**TO DO:** Say how many lines in the records hold "setting". Nothing but the number should be given.

[Data items]
++++++++

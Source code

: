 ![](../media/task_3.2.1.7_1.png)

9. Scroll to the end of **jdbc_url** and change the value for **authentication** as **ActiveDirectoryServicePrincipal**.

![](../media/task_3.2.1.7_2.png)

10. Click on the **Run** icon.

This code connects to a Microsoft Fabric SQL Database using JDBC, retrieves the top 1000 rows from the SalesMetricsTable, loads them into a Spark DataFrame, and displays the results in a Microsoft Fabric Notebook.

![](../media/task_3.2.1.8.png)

++++++++

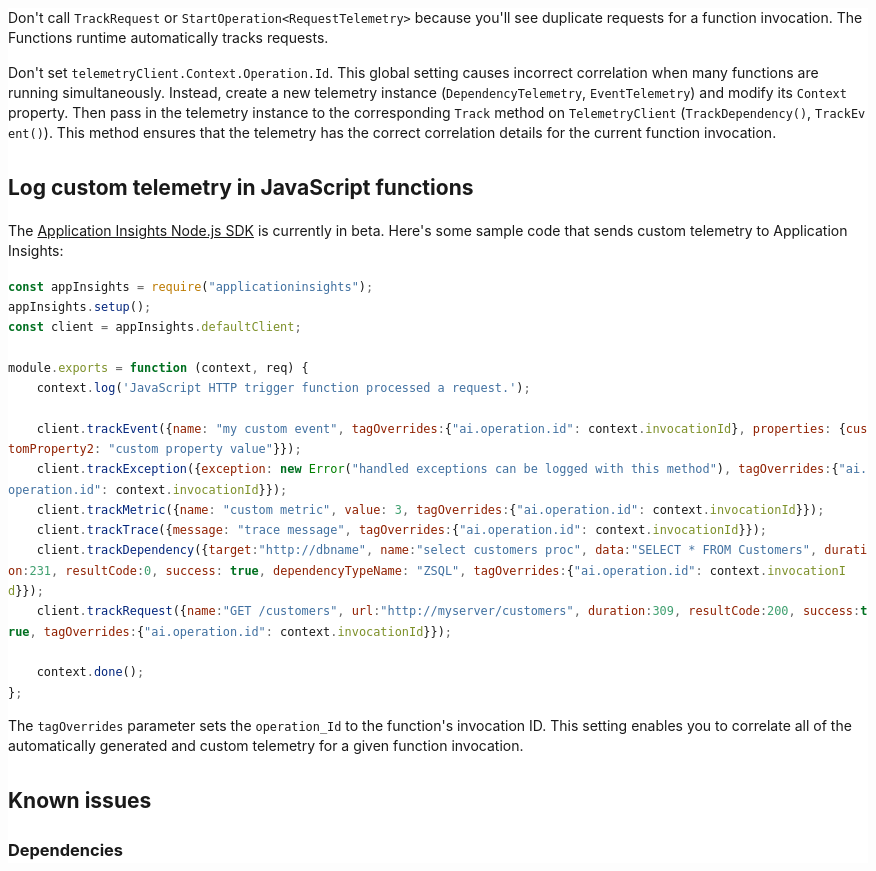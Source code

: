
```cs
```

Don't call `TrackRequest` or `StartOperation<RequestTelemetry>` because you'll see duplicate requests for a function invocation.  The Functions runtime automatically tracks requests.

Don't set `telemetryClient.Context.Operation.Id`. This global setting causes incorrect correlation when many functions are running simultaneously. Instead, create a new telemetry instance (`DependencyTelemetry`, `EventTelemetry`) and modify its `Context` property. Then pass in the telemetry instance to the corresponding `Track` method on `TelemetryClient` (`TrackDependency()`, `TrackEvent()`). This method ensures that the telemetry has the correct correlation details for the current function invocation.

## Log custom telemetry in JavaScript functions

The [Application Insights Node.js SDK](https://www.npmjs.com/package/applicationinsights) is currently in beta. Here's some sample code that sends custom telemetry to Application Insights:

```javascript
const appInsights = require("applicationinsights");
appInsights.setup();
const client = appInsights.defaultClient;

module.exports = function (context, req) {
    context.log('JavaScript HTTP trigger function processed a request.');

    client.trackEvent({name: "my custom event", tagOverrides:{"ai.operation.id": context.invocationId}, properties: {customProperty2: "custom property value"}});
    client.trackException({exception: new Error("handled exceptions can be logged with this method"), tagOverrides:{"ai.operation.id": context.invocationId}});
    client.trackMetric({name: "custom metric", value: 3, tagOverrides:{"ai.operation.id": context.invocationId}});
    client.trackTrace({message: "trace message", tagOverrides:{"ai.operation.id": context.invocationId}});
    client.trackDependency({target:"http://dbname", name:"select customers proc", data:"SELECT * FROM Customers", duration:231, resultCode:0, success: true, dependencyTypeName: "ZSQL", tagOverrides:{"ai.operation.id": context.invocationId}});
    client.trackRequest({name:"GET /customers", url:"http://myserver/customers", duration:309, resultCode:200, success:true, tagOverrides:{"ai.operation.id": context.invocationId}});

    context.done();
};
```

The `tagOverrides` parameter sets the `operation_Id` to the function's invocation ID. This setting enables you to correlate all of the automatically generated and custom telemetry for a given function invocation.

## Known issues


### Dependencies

++++++++

**EXERCISE OUTPUT:** 2